Ens. Alexander Tsaltas, a Greek Special Forces officer who is an instructor at the NATO Maritime Interdiction Operational Training Center (NMIOTC) here, moved to Crete after spending many years working in the Athens metropolitan-area on mainland Greece because he wanted a quieter location for him and his family. His position at NMIOTC gave him the unique opportunity to share 21 years of experience in the Greek military – with 16 of those years in the Special Forces – with other militaries from countries all over the world.
“I love the action involved with this training and the chance to do different things with different militaries that come here to train,” Tsaltas said of PE-11. “I can’t work behind a desk; it’s not for me. Sharing my experience is part of my job, and it keeps me motivated.”
Tsaltas will spend the first two weeks of PE-11 helping to train the participating maritime interdiction operations boarding teams in a variety of exercises, including container rappelling, self-defense tactics and weapon disarmament. His ultimate goal is to complete the training with the boarding teams having learned as much from them as they will learn from him.
“Our job here is to enhance the boarding teams according to the modules and exercises they are training for, not re-build what they’ve already learned elsewhere from the ground up,” said Tsaltas. “This type of training takes time, and it’s a very interactive experience. I enjoy seeing how each country’s boarding team utilizes their training and their equipment and at the same time share it with the other teams training with them. Repetition is one of the most important training mechanisms involved, and I’m still learning new things in my training by interacting with the different boarding teams here.”
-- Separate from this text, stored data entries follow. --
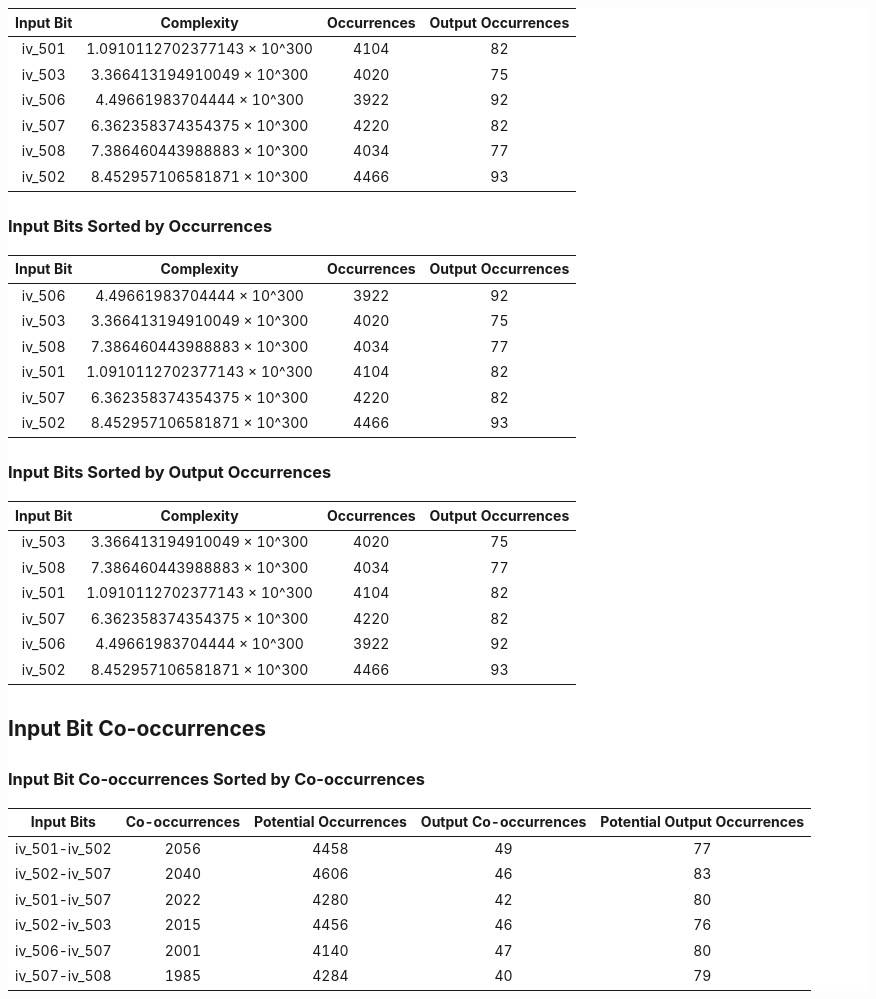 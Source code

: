 | Input Bit | Complexity | Occurrences | Output Occurrences |
|:---------:|:----------:|:-----------:|:------------------:|
| iv_501 | 1.0910112702377143 × 10^300 | 4104 | 82 |
| iv_503 | 3.366413194910049 × 10^300 | 4020 | 75 |
| iv_506 | 4.49661983704444 × 10^300 | 3922 | 92 |
| iv_507 | 6.362358374354375 × 10^300 | 4220 | 82 |
| iv_508 | 7.386460443988883 × 10^300 | 4034 | 77 |
| iv_502 | 8.452957106581871 × 10^300 | 4466 | 93 |

### Input Bits Sorted by Occurrences

| Input Bit | Complexity | Occurrences | Output Occurrences |
|:---------:|:----------:|:-----------:|:------------------:|
| iv_506 | 4.49661983704444 × 10^300 | 3922 | 92 |
| iv_503 | 3.366413194910049 × 10^300 | 4020 | 75 |
| iv_508 | 7.386460443988883 × 10^300 | 4034 | 77 |
| iv_501 | 1.0910112702377143 × 10^300 | 4104 | 82 |
| iv_507 | 6.362358374354375 × 10^300 | 4220 | 82 |
| iv_502 | 8.452957106581871 × 10^300 | 4466 | 93 |

### Input Bits Sorted by Output Occurrences

| Input Bit | Complexity | Occurrences | Output Occurrences |
|:---------:|:----------:|:-----------:|:------------------:|
| iv_503 | 3.366413194910049 × 10^300 | 4020 | 75 |
| iv_508 | 7.386460443988883 × 10^300 | 4034 | 77 |
| iv_501 | 1.0910112702377143 × 10^300 | 4104 | 82 |
| iv_507 | 6.362358374354375 × 10^300 | 4220 | 82 |
| iv_506 | 4.49661983704444 × 10^300 | 3922 | 92 |
| iv_502 | 8.452957106581871 × 10^300 | 4466 | 93 |

## Input Bit Co-occurrences

### Input Bit Co-occurrences Sorted by Co-occurrences

| Input Bits | Co-occurrences | Potential Occurrences | Output Co-occurrences | Potential Output Occurrences |
|:----------:|:--------------:|:---------------------:|:---------------------:|:----------------------------:|
| iv_501-iv_502 | 2056 | 4458 | 49 | 77 |
| iv_502-iv_507 | 2040 | 4606 | 46 | 83 |
| iv_501-iv_507 | 2022 | 4280 | 42 | 80 |
| iv_502-iv_503 | 2015 | 4456 | 46 | 76 |
| iv_506-iv_507 | 2001 | 4140 | 47 | 80 |
| iv_507-iv_508 | 1985 | 4284 | 40 | 79 |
“The different countries we’ve been training have been very receptive to Alexander’s training techniques,” said Chief Master-at-Arms (EXW) Aaron Bienkowski, an instructor for the Security Training Assistance and Assessment Team (STAAT) at Naval Air Station Sigonella in Sicily, Italy, who is helping to train the boarding teams alongside Tsaltas at PE-11. “He’s a very quiet, mild-mannered gentleman, but he welcomed us with open arms from the moment we got here and we immediately got on the same page when it came to the training we would be doing. This is my first NATO experience, but Alexander made sure we were well aware of what we would be doing here. He’s a big reason why NMIOTC is such a great training facility and organization.”
The training experience Tsaltas and his fellow instructors bring to PE-11 is designed to teach the boarding teams not only how to enhance their skills, but to help them continue to grow as leaders in their career field as well.
“Alexander really enjoys what he does in his career and is very patient, and it translates to the training that goes on here,” said Lance Corporal Wyatt Duffield, a team leader for the U.S. Marine Corps 1st Platoon Fleet Anti-terrorism Security Team (FAST) in Rota, Spain, who is helping to train the boarding teams at PE-11. “He really gets behind what he’s doing out here with these countries, and I don’t think a lot of the participants expected his techniques to be as hands-on and as interactive as they are.”
“It’s been a pleasure cooperating with the other instructors here,” Tsaltas said. “The experience they bring with them and the things I’ve learned from them so far have been very helpful in helping me train the different boarding teams. After all, I am only one piece of the chain here.”